An HbA1c between 5.7% and 6.4% indicates prediabetes; below 5.7% is normal and from 6.5% onward one speaks of type 2 diabetes. The test has limitations in cases of anemia, kidney problems, and pregnancy. A diagnosis always requires a repeated measurement by a doctor.
The HbA1c test tells you what your average blood sugar has been over the past two to three months. That makes it far more stable than a fasting blood glucose measurement, which fluctuates considerably depending on what you ate the day before. You can request it through your general practitioner as a standard blood draw, and it is covered by insurance when there is a medical indication.

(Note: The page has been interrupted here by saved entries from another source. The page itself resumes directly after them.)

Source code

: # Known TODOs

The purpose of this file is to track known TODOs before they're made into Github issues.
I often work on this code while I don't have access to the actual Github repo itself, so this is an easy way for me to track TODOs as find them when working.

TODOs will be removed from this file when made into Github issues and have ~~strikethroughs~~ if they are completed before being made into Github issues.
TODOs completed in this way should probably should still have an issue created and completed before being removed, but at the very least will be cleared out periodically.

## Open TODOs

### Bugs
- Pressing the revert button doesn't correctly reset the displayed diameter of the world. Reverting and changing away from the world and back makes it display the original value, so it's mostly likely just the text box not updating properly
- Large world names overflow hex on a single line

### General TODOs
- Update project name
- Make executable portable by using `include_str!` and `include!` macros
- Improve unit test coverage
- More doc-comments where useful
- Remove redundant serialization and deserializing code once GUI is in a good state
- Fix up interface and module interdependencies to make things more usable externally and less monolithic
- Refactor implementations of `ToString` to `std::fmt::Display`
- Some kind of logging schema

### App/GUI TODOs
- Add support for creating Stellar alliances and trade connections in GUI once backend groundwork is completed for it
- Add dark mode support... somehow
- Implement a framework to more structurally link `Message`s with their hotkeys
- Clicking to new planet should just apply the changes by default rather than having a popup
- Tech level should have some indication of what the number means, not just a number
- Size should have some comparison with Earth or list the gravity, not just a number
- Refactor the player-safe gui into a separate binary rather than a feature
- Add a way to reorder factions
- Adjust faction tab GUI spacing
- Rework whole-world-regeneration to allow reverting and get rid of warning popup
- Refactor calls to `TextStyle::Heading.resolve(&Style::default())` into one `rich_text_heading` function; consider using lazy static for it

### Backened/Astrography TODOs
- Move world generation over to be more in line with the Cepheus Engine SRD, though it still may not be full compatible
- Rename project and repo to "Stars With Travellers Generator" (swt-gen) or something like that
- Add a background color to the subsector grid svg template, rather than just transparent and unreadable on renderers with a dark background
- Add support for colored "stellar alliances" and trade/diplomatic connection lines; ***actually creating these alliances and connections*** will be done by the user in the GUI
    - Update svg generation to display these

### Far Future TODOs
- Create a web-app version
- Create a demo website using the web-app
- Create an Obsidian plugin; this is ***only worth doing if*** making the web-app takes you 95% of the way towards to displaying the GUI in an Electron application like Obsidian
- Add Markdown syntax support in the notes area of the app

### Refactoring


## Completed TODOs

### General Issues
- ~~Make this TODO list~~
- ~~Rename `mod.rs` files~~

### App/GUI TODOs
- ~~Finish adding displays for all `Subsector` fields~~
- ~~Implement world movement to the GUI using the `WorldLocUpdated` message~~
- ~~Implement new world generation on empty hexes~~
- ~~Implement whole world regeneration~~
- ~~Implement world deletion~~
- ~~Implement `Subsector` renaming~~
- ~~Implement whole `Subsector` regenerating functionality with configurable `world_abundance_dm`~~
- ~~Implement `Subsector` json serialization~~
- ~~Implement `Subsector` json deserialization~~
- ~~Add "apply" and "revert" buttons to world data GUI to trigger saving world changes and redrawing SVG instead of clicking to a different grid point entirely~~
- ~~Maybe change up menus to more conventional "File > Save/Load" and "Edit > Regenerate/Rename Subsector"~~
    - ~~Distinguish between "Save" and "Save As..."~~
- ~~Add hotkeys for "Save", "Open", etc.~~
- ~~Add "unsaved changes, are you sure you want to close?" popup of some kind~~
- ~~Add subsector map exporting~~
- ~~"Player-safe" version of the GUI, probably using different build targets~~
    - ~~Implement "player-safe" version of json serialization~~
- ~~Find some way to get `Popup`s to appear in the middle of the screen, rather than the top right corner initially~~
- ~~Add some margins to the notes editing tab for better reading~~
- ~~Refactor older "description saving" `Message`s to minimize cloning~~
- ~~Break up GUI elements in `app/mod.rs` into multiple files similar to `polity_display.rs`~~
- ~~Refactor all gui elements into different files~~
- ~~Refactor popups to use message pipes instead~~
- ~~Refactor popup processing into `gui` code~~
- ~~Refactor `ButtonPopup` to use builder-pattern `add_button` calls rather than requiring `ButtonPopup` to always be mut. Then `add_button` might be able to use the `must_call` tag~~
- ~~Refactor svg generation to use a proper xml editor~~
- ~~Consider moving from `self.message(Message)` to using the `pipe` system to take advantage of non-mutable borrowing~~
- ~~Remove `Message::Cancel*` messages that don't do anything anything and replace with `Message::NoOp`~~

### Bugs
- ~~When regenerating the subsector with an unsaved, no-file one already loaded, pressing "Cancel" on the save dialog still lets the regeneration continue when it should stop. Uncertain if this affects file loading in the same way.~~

What the result means: below 5.7% (39 mmol/mol) is considered normal, 5.7 to 6.4% points to prediabetes, and from 6.5% (48 mmol/mol) onward the term type 2 diabetes is used. These thresholds are international agreements, not sharp biological cut-off points, so a value just below or just above a threshold says less than a value that lies far from it.
One caveat that truly matters: the test can give a distorted picture in cases of anaemia, certain haemoglobin variants, kidney problems or pregnancy. It is also not the most sensitive instrument for detecting early blood sugar problems -- a glucose tolerance test picks those up more reliably. So if your result is normal but you have symptoms that concern you, it is worthwhile to discuss that with your general practitioner. Any diagnosis is always made by the doctor on the basis of a repeated measurement, never on a single test result alone.